Vern Gambetta

Come Sunday

The key to successful coaching is planning. The more detailed the planning the better. For me Sunday has always been the day for planning. It has been this way for 44 years, it has almost become a ritual, and certainly it is part of my Sunday routine. During the week I keep detailed notes on the workouts – what worked and what did not work. Did training go according to plan? What adjustments were needed? I use the long-term plan as a guide with each Microcyle having specific goals and objectives and if there is a competition that week or in the subsequent week I obviously factor that into the planning. When Sunday comes I usually go to church and then try to get a workout in, as I get older it is usually a swim or a longer bike ride or walk, in essentially time to think. Next weeks plan is beginning to take shape.
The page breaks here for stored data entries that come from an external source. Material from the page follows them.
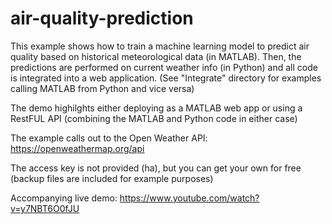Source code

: # air-quality-prediction
This example shows how to train a machine learning model to predict air quality based on historical meteorological data (in MATLAB). Then, the predictions are performed on current weather info (in Python) and all code is integrated into a web application. (See "Integrate" directory for examples calling MATLAB from Python and vice versa)

The demo highilghts either deploying as a MATLAB web app or using a RestFUL API (combining the MATLAB and Python code in either case)

The example calls out to the Open Weather API: https://openweathermap.org/api

The access key is not provided (ha), but you can get your own for free (backup files are included for example purposes)

Accompanying live demo: https://www.youtube.com/watch?v=y7NBT6O0fJU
I try to think in broad concepts rather than specific loads and sets and reps. Then I usually sit down with a blank paper and jot down exercises, points of emphasis, drills, anything that I want to include that week. Early in my coaching career I then went directly to constructing the workouts, I seldom deleted anything. After a few years I found that I was including too much in the workouts and I was cutting exercises and drills during the actual workout. That was not effective. So now I usually take a break come back to my notes and cut out everything but the absolute “need to do” exercises and drills. No fluff! Then I plan the workouts for that week. I will write each workout out but without details as to actually sets/reps, number of run, intensities. I wait and do that before each workout when I put in the detail. Sometimes is takes 30 minutes and other Sundays two hours, it depends on the time of the training years, the athlete and the long-term plan. For example this week is a transition week for my beach volleyball players. There will only be two workouts aside from their skill sessions. They have come off a block of power training and heavy skill work and will be going into a power endurance phase next week back to four sessions a week. It only took thirty minutes yesterday to plan the two sessions; it is a transition that we have used the past four years so all I had to do was refer to past years and factor in increased training age. I hope this gives you some insights that will help you in your planning. There is no formula; you must do what works for you.